**ACTIVITY**
Write the records out exactly, so that no picture remains in the copy.

**LISTED RECORDS**
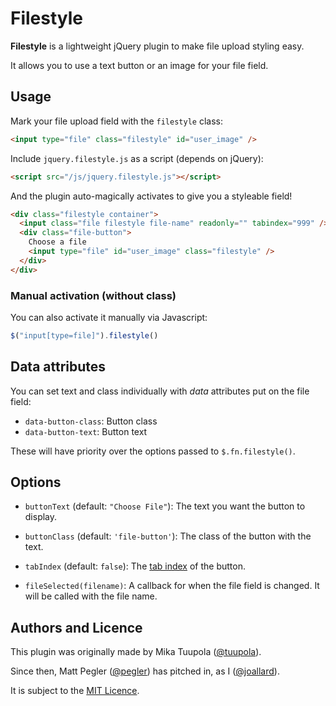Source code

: Filestyle
=========
**Filestyle** is a lightweight jQuery plugin to make file upload styling easy.

It allows you to use a text button or an image for your file field.

Usage
-----
Mark your file upload field with the `filestyle` class:

```html
<input type="file" class="filestyle" id="user_image" />
```

Include `jquery.filestyle.js` as a script (depends on jQuery):

```html
<script src="/js/jquery.filestyle.js"></script>
```

And the plugin auto-magically activates to give you a styleable field!

```html
<div class="filestyle container">
  <input class="file filestyle file-name" readonly="" tabindex="999" />
  <div class="file-button">
    Choose a file
    <input type="file" id="user_image" class="filestyle" />
  </div>
</div>
```

### Manual activation (without class)

You can also activate it manually via Javascript:

```js
$("input[type=file]").filestyle()
```

Data attributes
---------------
You can set text and class individually with *data* attributes put on the file field:

* `data-button-class`: Button class
* `data-button-text`: Button text

These will have priority over the options passed to `$.fn.filestyle()`.


Options
-------
* `buttonText` (default: `"Choose File"`):
    The text you want the button to display.

* `buttonClass` (default: `'file-button'`):
    The class of the button with the text.

* `tabIndex` (default: `false`):
    The [tab index][tabindex] of the button.

* `fileSelected(filename)`:
    A callback for when the file field is changed. It will be called
    with the file name.

[tabindex]: https://developer.mozilla.org/en-US/docs/Web/HTML/Global_attributes#tabindex


Authors and Licence
-------------------
This plugin was originally made by Mika Tuupola ([@tuupola][@tuupola]).

Since then, Matt Pegler ([@pegler][@pegler]) has pitched in, as I
([@joallard][@joallard]).

It is subject to the [MIT Licence][MIT].

[@joallard]: https://github.com/joallard
[@pegler]: https://github.com/pegler
[@tuupola]: https://github.com/tuupola
[MIT]: http://opensource.org/licenses/MIT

**TASK RESULT**
Source code

: Filestyle
=========
**Filestyle** is a lightweight jQuery plugin to make file upload styling easy.

It allows you to use a text button or an image for your file field.

Usage
-----
Mark your file upload field with the `filestyle` class:

```html
<input type="file" class="filestyle" id="user_image" />
```

Include `jquery.filestyle.js` as a script (depends on jQuery):

```html
<script src="/js/jquery.filestyle.js"></script>
```

And the plugin auto-magically activates to give you a styleable field!

```html
<div class="filestyle container">
  <input class="file filestyle file-name" readonly="" tabindex="999" />
  <div class="file-button">
    Choose a file
    <input type="file" id="user_image" class="filestyle" />
  </div>
</div>
```

### Manual activation (without class)

You can also activate it manually via Javascript:

```js
$("input[type=file]").filestyle()
```

Data attributes
---------------
You can set text and class individually with *data* attributes put on the file field:

* `data-button-class`: Button class
* `data-button-text`: Button text

These will have priority over the options passed to `$.fn.filestyle()`.


Options
-------
* `buttonText` (default: `"Choose File"`):
    The text you want the button to display.

* `buttonClass` (default: `'file-button'`):
    The class of the button with the text.

* `tabIndex` (default: `false`):
    The [tab index][tabindex] of the button.

* `fileSelected(filename)`:
    A callback for when the file field is changed. It will be called
    with the file name.

[tabindex]: https://developer.mozilla.org/en-US/docs/Web/HTML/Global_attributes#tabindex


Authors and Licence
-------------------
This plugin was originally made by Mika Tuupola ([@tuupola][@tuupola]).

Since then, Matt Pegler ([@pegler][@pegler]) has pitched in, as I
([@joallard][@joallard]).

It is subject to the [MIT Licence][MIT].

[@joallard]: https://github.com/joallard
[@pegler]: https://github.com/pegler
[@tuupola]: https://github.com/tuupola
[MIT]: http://opensource.org/licenses/MIT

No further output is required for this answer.